Authorities are trying to find a man accused of stealing the name and credentials of a qualified doctor to enter Australia and work in NSW hospitals for more than 10 years.
Shyam Acharya allegedly posed as Sarang Chitale to work at Manly, Hornsby, Wyong and Gosford hospitals between 2003 and 2014, and at private medical research company Novotech between June 2015 and September 2016.
He was also able to get Australian citizenship.
Acharya has been charged by the Australian Health Practitioner Regulation Agency and the case is due in court in April, but it's not clear if he will face court as he is believed to have fled the country.
The current court case against Acharya will not deal with how he was allegedly able to enter and leave Australia or obtain citizenship in the name of the other doctor, NSW Health said on Tuesday.
The Department of Immigration and Border Protection is investigating the matter, a spokeswoman said in a statement to AAP.
Watch the Health Minister speak about the case:
Premier Gladys Berejiklian acknowledged NSW Health must claim responsibility.
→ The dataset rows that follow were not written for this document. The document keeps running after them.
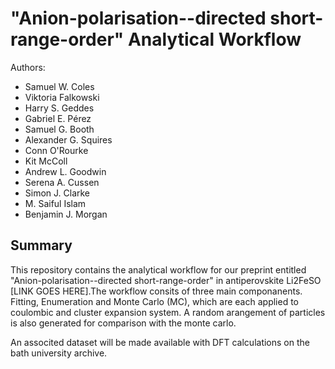 # "Anion-polarisation--directed short-range-order" Analytical Workflow

Authors:
- Samuel W. Coles 
- Viktoria Falkowski
- Harry S. Geddes
- Gabriel E. Pérez
- Samuel G. Booth
- Alexander G. Squires 
- Conn O'Rourke
- Kit McColl
- Andrew L. Goodwin
- Serena A. Cussen
- Simon J. Clarke
- M. Saiful Islam
- Benjamin J. Morgan

## Summary


This repository contains the analytical workflow for our preprint entitled "Anion-polarisation--directed short-range-order" in antiperovskite Li2FeSO [LINK GOES HERE].The workflow consits of three main componanents. Fitting, Enumeration and Monte Carlo (MC), which are each applied to coulombic and cluster expansion system. A random arangement of particles is also generated for comparison with the monte carlo. 




An associted dataset will be made available with DFT calculations on the bath university archive.
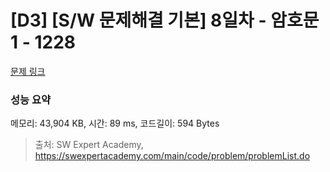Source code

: # [D3] [S/W 문제해결 기본] 8일차 - 암호문1 - 1228 

[문제 링크](https://swexpertacademy.com/main/code/problem/problemDetail.do?contestProbId=AV14w-rKAHACFAYD) 

### 성능 요약

메모리: 43,904 KB, 시간: 89 ms, 코드길이: 594 Bytes



> 출처: SW Expert Academy, https://swexpertacademy.com/main/code/problem/problemList.do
"There's no doubt there's a huge number of questions around his registration criteria, his qualifications, all those issues which I know now, many doctors whether they're from overseas or local, go through so many processes now to demonstrate their qualification. Clearly this didn't happen 11 years ago."
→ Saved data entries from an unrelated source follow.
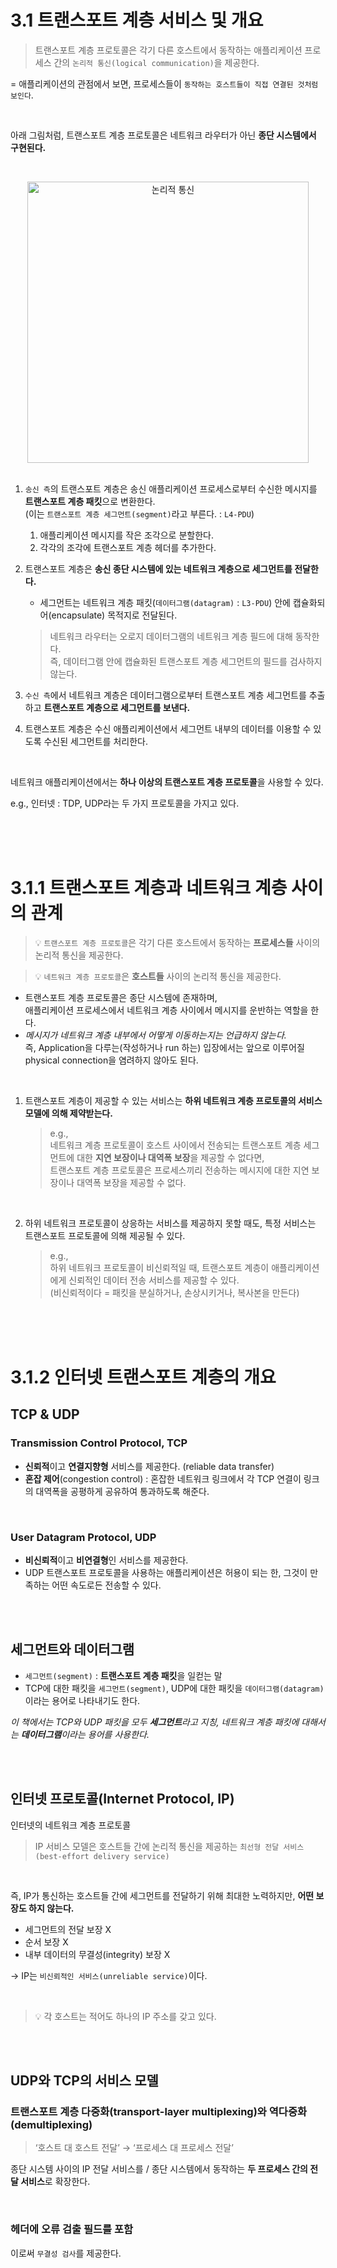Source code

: # 3.1 트랜스포트 계층 서비스 및 개요

> 트랜스포트 계층 프로토콜은 각기 다른 호스트에서 동작하는 애플리케이션 프로세스 간의 `논리적 통신(logical communication)`을 제공한다.

= 애플리케이션의 관점에서 보면, 프로세스들이 `동작하는 호스트들이 직접 연결된 것처럼 보인다`.

<br/>

아래 그림처럼, 트랜스포트 계층 프로토콜은 네트워크 라우터가 아닌 **종단 시스템에서 구현된다.**

<br/>

<p align="center"><img width="450" alt="논리적 통신" src="https://user-images.githubusercontent.com/86337233/211300154-5efb3c66-2ccb-4388-a301-df582a4ac1f5.png">

<br/>
<br/>

1. `송신 측`의 트랜스포트 계층은 송신 애플리케이션 프로세스로부터 수신한 메시지를 **트랜스포트 계층 패킷**으로 변환한다.  
   (이는 `트랜스포트 계층 세그먼트(segment)`라고 부른다. : `L4-PDU`)
    1. 애플리케이션 메시지를 작은 조각으로 분할한다.
    2. 각각의 조각에 트랜스포트 계층 헤더를 추가한다.


2. 트랜스포트 계층은 **송신 종단 시스템에 있는 네트워크 계층으로 세그먼트를 전달한다.**
    - 세그먼트는 네트워크 계층 패킷(`데이터그램(datagram)` : `L3-PDU`) 안에 캡슐화되어(encapsulate) 목적지로 전달된다.

   > 네트워크 라우터는 오로지 데이터그램의 네트워크 계층 필드에 대해 동작한다.  
   > 즉, 데이터그램 안에 캡슐화된 트랜스포트 계층 세그먼트의 필드를 검사하지 않는다.


3. `수신 측`에서 네트워크 계층은 데이터그램으로부터 트랜스포트 계층 세그먼트를 추출하고 **트랜스포트 계층으로 세그먼트를 보낸다.**


4. 트랜스포트 계층은 수신 애플리케이션에서 세그먼트 내부의 데이터를 이용할 수 있도록 수신된 세그먼트를 처리한다.

<br/>

네트워크 애플리케이션에서는 **하나 이상의 트랜스포트 계층 프로토콜**을 사용할 수 있다.

e.g., 인터넷 : TDP, UDP라는 두 가지 프로토콜을 가지고 있다.

<br/>
<br/>
<br/>

# 3.1.1 트랜스포트 계층과 네트워크 계층 사이의 관계

> 💡 `트랜스포트 계층 프로토콜`은 각기 다른 호스트에서 동작하는 **프로세스들** 사이의 논리적 통신을 제공한다.

> 💡 `네트워크 계층 프로토콜`은 **호스트들** 사이의 논리적 통신을 제공한다.

- 트랜스포트 계층 프로토콜은 종단 시스템에 존재하며,  
  애플리케이션 프로세스에서 네트워크 계층 사이에서 메시지를 운반하는 역할을 한다.
- *메시지가 네트워크 계층 내부에서 어떻게 이동하는지는 언급하지 않는다.*  
  즉, Application을 다루는(작성하거나 run 하는) 입장에서는 앞으로 이루어질 physical connection을 염려하지 않아도 된다.

<br/>

1. 트랜스포트 계층이 제공할 수 있는 서비스는 **하위 네트워크 계층 프로토콜의 서비스 모델에 의해 제약받는다.**

   > e.g.,  
   > 네트워크 계층 프로토콜이 호스트 사이에서 전송되는 트랜스포트 계층 세그먼트에 대한 **지연 보장이나 대역폭 보장**을 제공할 수 없다면,  
   > 트랜스포트 계층 프로토콜은 프로세스끼리 전송하는 메시지에 대한 지연 보장이나 대역폭 보장을 제공할 수 없다.

<br/>

2. 하위 네트워크 프로토콜이 상응하는 서비스를 제공하지 못할 때도, 특정 서비스는 트랜스포트 프로토콜에 의해 제공될 수 있다.

   > e.g.,  
   > 하위 네트워크 프로토콜이 비신뢰적일 때, 트랜스포트 계층이 애플리케이션에게 신뢰적인 데이터 전송 서비스를 제공할 수 있다.  
   > (비신뢰적이다 = 패킷을 분실하거나, 손상시키거나, 복사본을 만든다)

<br/>
<br/>
<br/>

# 3.1.2 인터넷 트랜스포트 계층의 개요

## TCP & UDP

### Transmission Control Protocol, TCP

- **신뢰적**이고 **연결지향형** 서비스를 제공한다. (reliable data transfer)
- **혼잡 제어**(congestion control) : 혼잡한 네트워크 링크에서 각 TCP 연결이 링크의 대역폭을 공평하게 공유하여 통과하도록 해준다.

<br/>

### User Datagram Protocol, UDP

- **비신뢰적**이고 **비연결형**인 서비스를 제공한다.
- UDP 트랜스포트 프로토콜을 사용하는 애플리케이션은 허용이 되는 한, 그것이 만족하는 어떤 속도로든 전송할 수 있다.

<br/>
<br/>

## 세그먼트와 데이터그램

- `세그먼트(segment)` : **트랜스포트 계층 패킷**을 일컫는 말
- TCP에 대한 패킷을 `세그먼트(segment)`, UDP에 대한 패킷을 `데이터그램(datagram)`이라는 용어로 나타내기도 한다.

*이 책에서는 TCP와 UDP 패킷을 모두 **세그먼트**라고 지칭, 네트워크 계층 패킷에 대해서는 **데이터그램**이라는 용어를 사용한다.*

<br/>
<br/>

## 인터넷 프로토콜(Internet Protocol, IP)

인터넷의 네트워크 계층 프로토콜

> IP 서비스 모델은 호스트들 간에 논리적 통신을 제공하는 `최선형 전달 서비스(best-effort delivery service)`

<br/>

즉, IP가 통신하는 호스트들 간에 세그먼트를 전달하기 위해 최대한 노력하지만, **어떤 보장도 하지 않는다.**

- 세그먼트의 전달 보장 X
- 순서 보장 X
- 내부 데이터의 무결성(integrity) 보장 X

→ IP는 `비신뢰적인 서비스(unreliable service)`이다.

<br/>

> 💡 각 호스트는 적어도 하나의 IP 주소를 갖고 있다.

<br/>
<br/>

## UDP와 TCP의 서비스 모델

### 트랜스포트 계층 다중화(transport-layer multiplexing)와 역다중화(demultiplexing)

> ‘호스트 대 호스트 전달’ → ‘프로세스 대 프로세스 전달’

종단 시스템 사이의 IP 전달 서비스를 / 종단 시스템에서 동작하는 **두 프로세스 간의 전달 서비스**로 확장한다.

<br/>

### 헤더에 오류 검출 필드를 포함

이로써 `무결성 검사`를 제공한다.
She said since that time, more "stringent" guidelines had been introduced, but "the fact that it went on for 11 years adds to the surprise and shock that many people are feeling today".
"Clearly we need to make sure at a state level we've done everything we can," she said.
She said that the NSW health minister would raise the issue at the next COAG meeting to determine what went wrong and what needed improving to ensure that people posing as doctors could never practice.
However Ms Berejiklian added that the matter was also a federal one.
"This is really an issue about how this person got through our border protection system at a national level with fake passport ID and put himself up to be something he clearly isn't,” she said.
"It's unacceptable that he entered our country with a fake passport, fake ID, got through the border protection system, and put himself up for something that he wasn't."
Watch the AMA president speak about the case:
NSW Health would not say whether Mr Acharya had any medical experience before working in Australia.
Ms Crawshaw said Mr Acharya’s status as a junior doctor with limited registration meant he was subject to supervision.
She said Australia's Health Practitioner Regulation Agency advised NSW Health it was investigating Acharya in 2016 - more than two years after he left the state's public health system.
He has since been charged with a breach of the Health Practitioner Regulation National Law, and if convicted faces fines of up to $30,000.